THE DATA section start

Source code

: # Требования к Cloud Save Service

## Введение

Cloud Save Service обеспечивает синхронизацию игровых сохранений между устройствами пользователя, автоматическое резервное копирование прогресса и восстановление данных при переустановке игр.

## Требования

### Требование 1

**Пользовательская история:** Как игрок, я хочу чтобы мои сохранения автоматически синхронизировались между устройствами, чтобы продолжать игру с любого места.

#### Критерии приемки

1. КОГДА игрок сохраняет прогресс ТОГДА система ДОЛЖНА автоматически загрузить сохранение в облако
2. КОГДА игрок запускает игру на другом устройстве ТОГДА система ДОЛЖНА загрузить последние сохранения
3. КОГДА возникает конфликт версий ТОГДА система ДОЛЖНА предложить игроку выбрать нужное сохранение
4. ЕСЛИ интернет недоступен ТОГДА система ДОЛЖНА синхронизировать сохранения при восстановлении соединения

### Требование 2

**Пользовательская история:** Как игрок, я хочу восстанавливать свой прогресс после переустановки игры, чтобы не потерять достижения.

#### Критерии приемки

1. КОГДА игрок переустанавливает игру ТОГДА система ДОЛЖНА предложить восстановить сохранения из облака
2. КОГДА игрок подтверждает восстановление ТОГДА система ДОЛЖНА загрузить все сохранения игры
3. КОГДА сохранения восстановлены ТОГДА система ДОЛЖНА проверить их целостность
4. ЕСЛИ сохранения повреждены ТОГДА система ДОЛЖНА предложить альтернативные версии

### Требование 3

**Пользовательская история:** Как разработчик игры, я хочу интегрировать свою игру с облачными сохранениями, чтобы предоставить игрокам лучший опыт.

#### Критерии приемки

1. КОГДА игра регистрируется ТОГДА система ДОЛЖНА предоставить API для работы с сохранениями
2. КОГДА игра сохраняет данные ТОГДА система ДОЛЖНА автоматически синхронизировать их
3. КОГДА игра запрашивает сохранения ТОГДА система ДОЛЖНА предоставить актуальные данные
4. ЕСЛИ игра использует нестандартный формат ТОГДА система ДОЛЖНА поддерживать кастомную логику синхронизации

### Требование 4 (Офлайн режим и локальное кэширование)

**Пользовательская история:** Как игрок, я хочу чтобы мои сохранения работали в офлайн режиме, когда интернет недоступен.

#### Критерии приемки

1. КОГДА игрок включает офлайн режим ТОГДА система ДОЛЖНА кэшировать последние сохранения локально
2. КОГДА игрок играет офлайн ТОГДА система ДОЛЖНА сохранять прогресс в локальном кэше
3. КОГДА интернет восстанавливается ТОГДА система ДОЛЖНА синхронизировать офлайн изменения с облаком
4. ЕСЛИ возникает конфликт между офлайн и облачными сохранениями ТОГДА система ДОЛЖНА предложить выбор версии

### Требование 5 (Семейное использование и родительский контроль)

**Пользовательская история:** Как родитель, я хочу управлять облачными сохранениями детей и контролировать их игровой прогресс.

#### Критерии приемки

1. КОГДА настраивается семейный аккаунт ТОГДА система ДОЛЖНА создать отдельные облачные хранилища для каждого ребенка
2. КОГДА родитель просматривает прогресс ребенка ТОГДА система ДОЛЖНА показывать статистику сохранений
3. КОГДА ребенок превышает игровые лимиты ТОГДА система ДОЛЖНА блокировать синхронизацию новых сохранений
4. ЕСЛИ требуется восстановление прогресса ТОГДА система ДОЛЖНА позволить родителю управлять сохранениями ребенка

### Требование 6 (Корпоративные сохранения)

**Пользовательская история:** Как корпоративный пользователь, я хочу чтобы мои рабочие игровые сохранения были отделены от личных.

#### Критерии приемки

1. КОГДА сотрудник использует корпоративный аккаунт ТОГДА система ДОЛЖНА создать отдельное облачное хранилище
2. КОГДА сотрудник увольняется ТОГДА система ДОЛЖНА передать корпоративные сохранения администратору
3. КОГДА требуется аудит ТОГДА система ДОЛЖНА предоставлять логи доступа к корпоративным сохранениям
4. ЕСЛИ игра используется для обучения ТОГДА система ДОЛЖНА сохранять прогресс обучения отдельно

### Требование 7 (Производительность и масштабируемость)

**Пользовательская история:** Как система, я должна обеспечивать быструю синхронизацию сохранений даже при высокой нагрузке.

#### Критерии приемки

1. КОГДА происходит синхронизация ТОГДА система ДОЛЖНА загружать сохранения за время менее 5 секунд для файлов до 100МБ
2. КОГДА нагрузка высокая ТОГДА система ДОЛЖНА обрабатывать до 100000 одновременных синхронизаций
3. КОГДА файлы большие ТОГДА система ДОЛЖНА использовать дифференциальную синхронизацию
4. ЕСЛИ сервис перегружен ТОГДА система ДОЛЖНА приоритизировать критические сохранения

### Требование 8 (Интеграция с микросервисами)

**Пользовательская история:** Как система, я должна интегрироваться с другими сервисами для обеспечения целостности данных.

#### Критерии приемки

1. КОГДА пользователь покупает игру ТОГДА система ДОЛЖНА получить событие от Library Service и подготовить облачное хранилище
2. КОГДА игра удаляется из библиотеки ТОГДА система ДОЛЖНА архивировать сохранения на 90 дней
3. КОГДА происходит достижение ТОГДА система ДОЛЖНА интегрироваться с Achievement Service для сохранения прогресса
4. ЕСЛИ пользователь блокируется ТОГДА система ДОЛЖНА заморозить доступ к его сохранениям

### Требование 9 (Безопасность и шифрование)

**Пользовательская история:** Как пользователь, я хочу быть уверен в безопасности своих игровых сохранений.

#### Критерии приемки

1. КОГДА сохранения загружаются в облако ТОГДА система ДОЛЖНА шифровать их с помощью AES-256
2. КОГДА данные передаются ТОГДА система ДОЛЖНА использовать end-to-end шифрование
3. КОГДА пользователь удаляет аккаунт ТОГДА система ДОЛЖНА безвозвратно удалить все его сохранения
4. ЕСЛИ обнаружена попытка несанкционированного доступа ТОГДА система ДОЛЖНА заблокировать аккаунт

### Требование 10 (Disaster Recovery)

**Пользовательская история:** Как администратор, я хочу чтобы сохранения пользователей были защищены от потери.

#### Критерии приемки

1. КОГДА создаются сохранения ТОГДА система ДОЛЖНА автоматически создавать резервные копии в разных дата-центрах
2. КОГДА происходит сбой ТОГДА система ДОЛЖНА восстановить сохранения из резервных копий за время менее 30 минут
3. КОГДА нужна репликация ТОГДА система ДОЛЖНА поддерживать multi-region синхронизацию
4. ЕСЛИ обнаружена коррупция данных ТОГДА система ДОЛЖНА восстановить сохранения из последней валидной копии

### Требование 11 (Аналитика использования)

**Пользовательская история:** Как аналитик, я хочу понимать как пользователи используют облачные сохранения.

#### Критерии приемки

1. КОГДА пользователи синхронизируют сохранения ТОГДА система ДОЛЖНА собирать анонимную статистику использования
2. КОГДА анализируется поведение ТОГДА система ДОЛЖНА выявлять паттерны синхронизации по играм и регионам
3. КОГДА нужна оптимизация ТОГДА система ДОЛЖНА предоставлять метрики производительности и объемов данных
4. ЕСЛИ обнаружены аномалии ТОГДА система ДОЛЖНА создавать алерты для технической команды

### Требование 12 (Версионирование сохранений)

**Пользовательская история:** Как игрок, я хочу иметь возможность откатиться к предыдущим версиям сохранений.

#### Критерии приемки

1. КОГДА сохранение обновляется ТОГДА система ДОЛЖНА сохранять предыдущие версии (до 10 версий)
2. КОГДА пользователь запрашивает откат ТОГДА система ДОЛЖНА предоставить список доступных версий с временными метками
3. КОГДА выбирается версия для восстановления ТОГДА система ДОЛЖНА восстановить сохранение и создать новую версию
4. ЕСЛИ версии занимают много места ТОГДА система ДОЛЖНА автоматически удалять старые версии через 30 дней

THE DATA section end
THE DATA section start

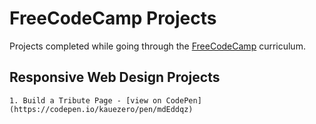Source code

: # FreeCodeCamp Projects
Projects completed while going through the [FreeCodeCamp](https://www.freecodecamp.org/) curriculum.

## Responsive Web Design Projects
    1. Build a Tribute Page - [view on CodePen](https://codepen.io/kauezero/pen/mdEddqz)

THE DATA section end
THE DATA section start

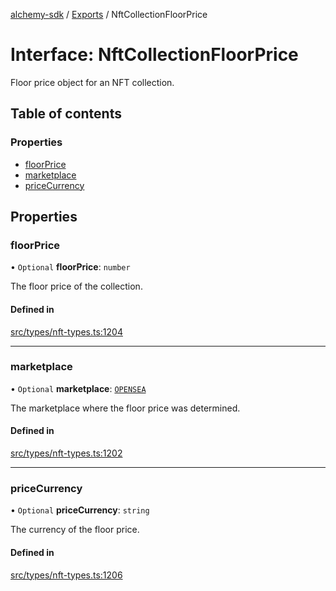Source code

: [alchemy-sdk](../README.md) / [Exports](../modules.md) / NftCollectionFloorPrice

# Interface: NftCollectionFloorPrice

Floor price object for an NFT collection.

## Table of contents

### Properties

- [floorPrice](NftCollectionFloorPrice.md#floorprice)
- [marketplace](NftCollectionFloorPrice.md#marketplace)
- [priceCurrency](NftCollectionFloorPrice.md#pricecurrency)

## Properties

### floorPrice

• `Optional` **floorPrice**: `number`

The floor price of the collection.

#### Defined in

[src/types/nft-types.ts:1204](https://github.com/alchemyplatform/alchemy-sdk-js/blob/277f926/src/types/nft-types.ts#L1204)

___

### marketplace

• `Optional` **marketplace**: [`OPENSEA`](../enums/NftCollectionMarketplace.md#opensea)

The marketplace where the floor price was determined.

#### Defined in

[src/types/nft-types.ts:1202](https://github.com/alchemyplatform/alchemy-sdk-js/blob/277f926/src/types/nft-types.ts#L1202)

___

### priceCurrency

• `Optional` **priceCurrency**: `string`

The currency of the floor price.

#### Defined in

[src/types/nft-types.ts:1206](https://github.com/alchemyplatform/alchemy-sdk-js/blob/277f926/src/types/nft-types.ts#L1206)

THE DATA section end

# [WHAT YOU NEED TO DO]
Search the material for the word "нужна" and copy each line where it occurs.

# [SOLUTION]
3. КОГДА нужна репликация ТОГДА система ДОЛЖНА поддерживать multi-region синхронизацию
3. КОГДА нужна оптимизация ТОГДА система ДОЛЖНА предоставлять метрики производительности и объемов данных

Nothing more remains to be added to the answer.